Eintracht Frankfurt versus Glasgow Rangers – what on paper sounds like a pre-season friendly is the final of the Europa League. And it’s a resounding slap in the face for all the money and technocracy in modern football.
18 minutes and eight seconds had been played when referee Jesus Manzano reached into his breast pocket in the Europa League semi-final between Eintracht Frankfurt and West Ham United. A quick pointer to London left-back Aaron Creswell, the red card between index finger and thumb. This small piece of plastic was the final piece of the puzzle that completed the Eintracht picture this season. While the fans screamed as if they had already won the game, even the last spectator realized: this madness will not end tonight. Eintracht will win the game. Eintracht will advance to their first final since 1980 – because that’s how the sport works – because that’s how it all makes sense.
Europa League Final: Two underdogs become kings of Europe
This journey of the Frankfurters – as unexpected as it is exciting – ends in Seville. It was bound to happen. The story was too good: 30,000 Frankfurters in Barcelona, the dream goal by Ansgar Knauff, Daichi Kamada, who became Mister Europe with his goals, defense boss Martin Hinteregger, who injured himself after just a few minutes in the second leg of the semi-finals – this team in general , which so often disappointed in the Bundesliga – and suddenly showed a different face when the floodlights went on on Thursday evening.
Eintracht Frankfurt’s Europa League season is a fairy tale for football romantics. For people who had actually renounced this sport, or at least the commerce in it, a long time ago. Because money does score goals and you can no longer win a title without a large investor behind you – especially not on the international stage. The people of Frankfurt punished all this with lies.
And then there would be the opponent. Because there is only one opponent between Eintracht and what the older ones among us still affectionately call the “Uefa Cup”. And that’s not RB Leipzig or FC Barcelona, not Borussia Dortmund or FC Sevilla, but this traditional club from Scotland, which most people would not have believed internationally before the season: Glasgow Rangers.
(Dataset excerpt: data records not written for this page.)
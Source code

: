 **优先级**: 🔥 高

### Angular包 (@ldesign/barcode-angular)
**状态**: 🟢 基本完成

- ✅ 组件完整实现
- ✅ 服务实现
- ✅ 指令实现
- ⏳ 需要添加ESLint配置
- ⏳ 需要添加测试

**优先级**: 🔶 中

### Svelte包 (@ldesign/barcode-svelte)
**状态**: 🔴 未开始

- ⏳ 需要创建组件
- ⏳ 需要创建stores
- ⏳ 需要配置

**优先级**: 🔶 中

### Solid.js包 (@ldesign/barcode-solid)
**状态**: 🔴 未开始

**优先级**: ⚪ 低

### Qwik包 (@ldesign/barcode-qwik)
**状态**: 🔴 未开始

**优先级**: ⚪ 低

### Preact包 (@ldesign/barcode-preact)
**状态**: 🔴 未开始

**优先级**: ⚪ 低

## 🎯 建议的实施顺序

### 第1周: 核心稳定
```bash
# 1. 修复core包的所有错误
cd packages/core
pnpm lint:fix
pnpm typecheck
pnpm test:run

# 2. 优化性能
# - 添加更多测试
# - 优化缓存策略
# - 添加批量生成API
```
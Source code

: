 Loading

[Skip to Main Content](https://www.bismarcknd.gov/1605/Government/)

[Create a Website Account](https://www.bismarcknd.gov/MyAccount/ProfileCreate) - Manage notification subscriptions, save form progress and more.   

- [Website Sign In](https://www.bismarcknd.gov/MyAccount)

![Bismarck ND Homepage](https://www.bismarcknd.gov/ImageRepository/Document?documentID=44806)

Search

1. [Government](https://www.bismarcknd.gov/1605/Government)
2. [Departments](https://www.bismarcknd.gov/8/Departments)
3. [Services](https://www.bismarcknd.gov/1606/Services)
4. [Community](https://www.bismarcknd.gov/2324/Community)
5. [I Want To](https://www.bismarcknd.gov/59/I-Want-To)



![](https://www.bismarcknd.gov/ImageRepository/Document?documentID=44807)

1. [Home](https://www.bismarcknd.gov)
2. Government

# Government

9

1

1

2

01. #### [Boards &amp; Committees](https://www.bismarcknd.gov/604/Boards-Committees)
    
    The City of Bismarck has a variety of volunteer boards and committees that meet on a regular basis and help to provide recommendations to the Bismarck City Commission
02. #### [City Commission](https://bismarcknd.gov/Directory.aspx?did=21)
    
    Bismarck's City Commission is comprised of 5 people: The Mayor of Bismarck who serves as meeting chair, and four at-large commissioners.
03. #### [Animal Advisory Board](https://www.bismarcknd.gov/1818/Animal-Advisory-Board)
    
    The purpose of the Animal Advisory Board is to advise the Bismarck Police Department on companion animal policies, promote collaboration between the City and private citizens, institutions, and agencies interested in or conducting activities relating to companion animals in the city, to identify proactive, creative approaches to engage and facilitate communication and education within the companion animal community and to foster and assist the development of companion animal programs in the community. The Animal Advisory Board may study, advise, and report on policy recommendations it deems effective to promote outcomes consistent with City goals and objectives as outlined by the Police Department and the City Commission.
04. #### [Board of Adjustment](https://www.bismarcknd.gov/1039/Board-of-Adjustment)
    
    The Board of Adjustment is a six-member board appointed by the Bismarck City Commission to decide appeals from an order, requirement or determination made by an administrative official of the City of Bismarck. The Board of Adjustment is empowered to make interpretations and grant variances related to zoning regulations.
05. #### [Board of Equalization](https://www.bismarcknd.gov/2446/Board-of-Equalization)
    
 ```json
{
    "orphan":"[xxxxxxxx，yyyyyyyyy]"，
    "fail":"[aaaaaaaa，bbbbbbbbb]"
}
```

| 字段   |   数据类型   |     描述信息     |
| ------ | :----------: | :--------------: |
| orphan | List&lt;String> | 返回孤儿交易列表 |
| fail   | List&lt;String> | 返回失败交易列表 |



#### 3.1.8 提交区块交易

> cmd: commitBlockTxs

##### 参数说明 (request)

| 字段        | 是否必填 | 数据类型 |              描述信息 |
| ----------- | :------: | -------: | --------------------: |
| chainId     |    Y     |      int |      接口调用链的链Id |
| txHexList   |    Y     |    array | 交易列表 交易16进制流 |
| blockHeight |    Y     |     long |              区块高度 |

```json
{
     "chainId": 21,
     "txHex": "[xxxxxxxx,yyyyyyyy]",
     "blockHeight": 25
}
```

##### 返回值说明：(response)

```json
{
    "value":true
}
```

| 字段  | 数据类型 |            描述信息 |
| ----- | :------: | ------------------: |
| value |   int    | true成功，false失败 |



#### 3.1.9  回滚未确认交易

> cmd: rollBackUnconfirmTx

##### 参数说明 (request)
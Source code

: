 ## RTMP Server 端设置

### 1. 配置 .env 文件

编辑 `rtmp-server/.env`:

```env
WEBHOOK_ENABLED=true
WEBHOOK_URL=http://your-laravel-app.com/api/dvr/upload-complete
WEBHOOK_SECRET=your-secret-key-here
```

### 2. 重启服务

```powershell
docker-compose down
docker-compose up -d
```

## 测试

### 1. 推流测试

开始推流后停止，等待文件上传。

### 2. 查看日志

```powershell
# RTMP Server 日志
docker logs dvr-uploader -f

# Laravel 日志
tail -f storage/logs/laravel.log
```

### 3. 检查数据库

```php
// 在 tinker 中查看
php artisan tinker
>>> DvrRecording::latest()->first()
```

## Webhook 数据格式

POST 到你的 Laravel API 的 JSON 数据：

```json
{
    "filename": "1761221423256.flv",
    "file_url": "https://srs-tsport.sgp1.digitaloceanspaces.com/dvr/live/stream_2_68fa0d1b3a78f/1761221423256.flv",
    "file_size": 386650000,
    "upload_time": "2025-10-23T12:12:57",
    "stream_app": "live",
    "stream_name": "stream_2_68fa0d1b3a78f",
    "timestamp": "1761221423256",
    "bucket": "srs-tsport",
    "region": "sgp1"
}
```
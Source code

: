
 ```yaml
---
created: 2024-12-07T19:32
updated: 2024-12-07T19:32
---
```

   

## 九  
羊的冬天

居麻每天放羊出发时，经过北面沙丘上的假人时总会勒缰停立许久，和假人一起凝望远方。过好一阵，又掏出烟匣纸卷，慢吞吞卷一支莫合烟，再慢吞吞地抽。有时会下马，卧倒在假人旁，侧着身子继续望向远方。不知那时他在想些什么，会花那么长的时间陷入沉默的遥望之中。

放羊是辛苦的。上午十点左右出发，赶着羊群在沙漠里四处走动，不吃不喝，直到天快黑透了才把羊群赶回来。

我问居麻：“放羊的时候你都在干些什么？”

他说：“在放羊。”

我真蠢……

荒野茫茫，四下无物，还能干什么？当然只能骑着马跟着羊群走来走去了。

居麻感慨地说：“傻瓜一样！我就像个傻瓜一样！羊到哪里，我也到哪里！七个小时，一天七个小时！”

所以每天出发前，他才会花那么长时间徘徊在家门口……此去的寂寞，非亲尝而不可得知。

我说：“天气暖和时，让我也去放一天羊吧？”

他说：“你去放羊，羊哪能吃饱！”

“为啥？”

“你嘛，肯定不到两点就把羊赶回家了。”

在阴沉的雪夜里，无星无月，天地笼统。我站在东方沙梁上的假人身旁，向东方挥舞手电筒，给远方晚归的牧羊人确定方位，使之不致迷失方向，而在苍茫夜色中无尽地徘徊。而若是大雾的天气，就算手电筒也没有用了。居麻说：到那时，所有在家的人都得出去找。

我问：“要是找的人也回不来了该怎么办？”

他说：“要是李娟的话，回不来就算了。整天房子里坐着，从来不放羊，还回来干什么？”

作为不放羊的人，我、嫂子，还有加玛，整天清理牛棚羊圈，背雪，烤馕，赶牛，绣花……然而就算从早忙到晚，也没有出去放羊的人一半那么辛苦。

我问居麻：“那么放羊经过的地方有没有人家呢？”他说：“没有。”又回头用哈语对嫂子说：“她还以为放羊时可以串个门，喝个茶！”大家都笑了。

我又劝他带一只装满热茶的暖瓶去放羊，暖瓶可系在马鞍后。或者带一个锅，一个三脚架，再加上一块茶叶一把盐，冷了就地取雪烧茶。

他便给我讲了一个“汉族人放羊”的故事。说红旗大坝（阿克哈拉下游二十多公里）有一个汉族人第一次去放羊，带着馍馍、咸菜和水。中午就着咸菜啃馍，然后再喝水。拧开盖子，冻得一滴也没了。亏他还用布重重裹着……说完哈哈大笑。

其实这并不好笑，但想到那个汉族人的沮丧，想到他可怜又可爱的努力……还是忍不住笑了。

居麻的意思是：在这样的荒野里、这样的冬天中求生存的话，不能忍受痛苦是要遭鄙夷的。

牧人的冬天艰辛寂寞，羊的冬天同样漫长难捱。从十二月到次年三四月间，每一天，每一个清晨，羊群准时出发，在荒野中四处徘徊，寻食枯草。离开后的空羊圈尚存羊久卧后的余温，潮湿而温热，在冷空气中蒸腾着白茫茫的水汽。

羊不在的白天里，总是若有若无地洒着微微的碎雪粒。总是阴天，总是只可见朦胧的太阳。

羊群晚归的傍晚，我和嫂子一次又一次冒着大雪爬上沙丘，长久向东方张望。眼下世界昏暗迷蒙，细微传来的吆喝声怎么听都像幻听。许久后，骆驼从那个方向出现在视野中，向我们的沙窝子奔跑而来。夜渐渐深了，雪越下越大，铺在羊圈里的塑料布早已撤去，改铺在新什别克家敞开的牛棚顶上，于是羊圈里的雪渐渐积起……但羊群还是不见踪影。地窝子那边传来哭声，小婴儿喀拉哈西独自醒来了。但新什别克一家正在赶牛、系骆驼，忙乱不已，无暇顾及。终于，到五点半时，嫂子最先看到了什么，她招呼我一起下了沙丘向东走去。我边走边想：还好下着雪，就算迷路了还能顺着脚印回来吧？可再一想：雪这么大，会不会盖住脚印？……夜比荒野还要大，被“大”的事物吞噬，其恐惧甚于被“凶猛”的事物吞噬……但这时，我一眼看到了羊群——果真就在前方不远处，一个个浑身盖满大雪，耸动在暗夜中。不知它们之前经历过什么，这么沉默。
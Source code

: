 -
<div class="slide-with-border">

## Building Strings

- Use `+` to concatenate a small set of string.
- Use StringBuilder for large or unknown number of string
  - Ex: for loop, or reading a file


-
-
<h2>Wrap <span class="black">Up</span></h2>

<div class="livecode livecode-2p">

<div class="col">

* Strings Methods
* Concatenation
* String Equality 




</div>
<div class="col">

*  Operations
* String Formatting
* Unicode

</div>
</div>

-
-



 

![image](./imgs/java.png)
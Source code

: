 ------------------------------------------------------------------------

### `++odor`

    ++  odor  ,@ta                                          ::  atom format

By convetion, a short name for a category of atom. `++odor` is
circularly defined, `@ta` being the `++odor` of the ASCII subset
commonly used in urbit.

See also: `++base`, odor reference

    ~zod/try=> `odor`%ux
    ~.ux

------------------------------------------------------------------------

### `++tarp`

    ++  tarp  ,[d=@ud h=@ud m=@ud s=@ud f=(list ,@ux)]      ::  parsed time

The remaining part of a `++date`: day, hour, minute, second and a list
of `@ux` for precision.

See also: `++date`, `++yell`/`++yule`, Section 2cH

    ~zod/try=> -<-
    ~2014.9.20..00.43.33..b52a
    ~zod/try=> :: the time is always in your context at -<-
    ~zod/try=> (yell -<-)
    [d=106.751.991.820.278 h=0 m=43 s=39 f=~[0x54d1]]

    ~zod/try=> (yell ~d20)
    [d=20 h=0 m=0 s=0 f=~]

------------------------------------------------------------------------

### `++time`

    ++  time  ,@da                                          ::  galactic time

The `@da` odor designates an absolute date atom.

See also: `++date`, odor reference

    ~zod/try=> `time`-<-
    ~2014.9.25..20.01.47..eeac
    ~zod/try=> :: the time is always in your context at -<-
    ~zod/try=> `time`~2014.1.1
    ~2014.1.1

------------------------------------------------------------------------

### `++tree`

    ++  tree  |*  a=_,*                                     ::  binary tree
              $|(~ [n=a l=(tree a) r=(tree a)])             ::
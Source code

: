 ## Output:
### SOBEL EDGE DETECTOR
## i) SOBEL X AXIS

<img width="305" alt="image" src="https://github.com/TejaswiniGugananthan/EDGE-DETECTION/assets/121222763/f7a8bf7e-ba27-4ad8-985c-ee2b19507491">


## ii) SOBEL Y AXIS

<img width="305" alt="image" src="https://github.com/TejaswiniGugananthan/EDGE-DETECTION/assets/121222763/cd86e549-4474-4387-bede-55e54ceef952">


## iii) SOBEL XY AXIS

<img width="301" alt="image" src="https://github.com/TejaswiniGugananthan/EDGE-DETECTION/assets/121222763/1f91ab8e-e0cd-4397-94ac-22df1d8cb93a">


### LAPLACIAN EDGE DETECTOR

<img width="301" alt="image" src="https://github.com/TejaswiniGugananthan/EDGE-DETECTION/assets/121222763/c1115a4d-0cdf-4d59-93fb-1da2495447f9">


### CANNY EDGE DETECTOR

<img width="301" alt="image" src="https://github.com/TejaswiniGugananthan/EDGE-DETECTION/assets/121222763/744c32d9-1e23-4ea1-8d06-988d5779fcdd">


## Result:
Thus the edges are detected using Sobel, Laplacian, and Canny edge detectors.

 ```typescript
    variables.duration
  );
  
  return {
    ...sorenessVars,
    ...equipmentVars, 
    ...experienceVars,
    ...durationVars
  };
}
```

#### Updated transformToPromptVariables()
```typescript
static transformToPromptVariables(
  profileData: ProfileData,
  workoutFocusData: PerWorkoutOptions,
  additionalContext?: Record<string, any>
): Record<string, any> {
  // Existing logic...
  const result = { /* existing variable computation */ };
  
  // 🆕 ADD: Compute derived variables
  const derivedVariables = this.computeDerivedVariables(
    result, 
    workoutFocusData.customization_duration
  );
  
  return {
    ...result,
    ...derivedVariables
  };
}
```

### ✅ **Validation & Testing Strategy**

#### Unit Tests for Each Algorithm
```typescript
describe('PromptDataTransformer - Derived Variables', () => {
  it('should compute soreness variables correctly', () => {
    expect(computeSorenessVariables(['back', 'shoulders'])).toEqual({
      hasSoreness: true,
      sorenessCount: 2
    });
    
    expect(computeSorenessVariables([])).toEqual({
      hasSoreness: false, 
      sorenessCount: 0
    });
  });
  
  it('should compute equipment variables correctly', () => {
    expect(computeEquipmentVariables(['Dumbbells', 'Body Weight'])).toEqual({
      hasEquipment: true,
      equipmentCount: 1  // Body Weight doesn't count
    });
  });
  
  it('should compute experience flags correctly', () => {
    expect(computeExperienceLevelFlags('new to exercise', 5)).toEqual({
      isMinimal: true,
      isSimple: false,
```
From bankruptcy and forced relegation to the fourth Scottish league, Rangers’ path led to the second biggest game in European football within ten years. A finale becomes a kitsch war. If this Europa League season had been a Hollywood script, it would probably have been rejected.
The story of the two underdogs who stand against the overpowering of the industry. Their game is often more combat than art, driven by an irrepressible will to create the impossible. With conviction against the art of playing, with toughness against Tikki-Takka – and that too successfully. It’s almost too chewy. And yet an important signal for an entire industry.
Frankfurt and Glasgow show that football is not yet completely ruled by money
At a time when a few clubs spend more money on a single player than most on their entire squad. At a time when an association has succumbed to the lure of the bills and is hosting a World Cup in a desert country that has just as little to do with football as it does with human rights. At a time when the sums paid for the broadcasting rights of the leagues are more important than the fans in the stadium, a final between Eintracht Frankfurt and Glasgow Rangers is a resounding slap in the face for modern football.
The teams are an alternative to the glossy product that Uefa has made of its competitions for years. They embody the basic virtues that have been forgotten in the magic football of many top teams: struggle, dedication, work. Not always nice to look at, but definitely authentic.
It doesn’t matter who raises the pot tonight – the winners are already certain before the game: the fans, the soccer romantics and the hope that king soccer is not yet completely ruled by money.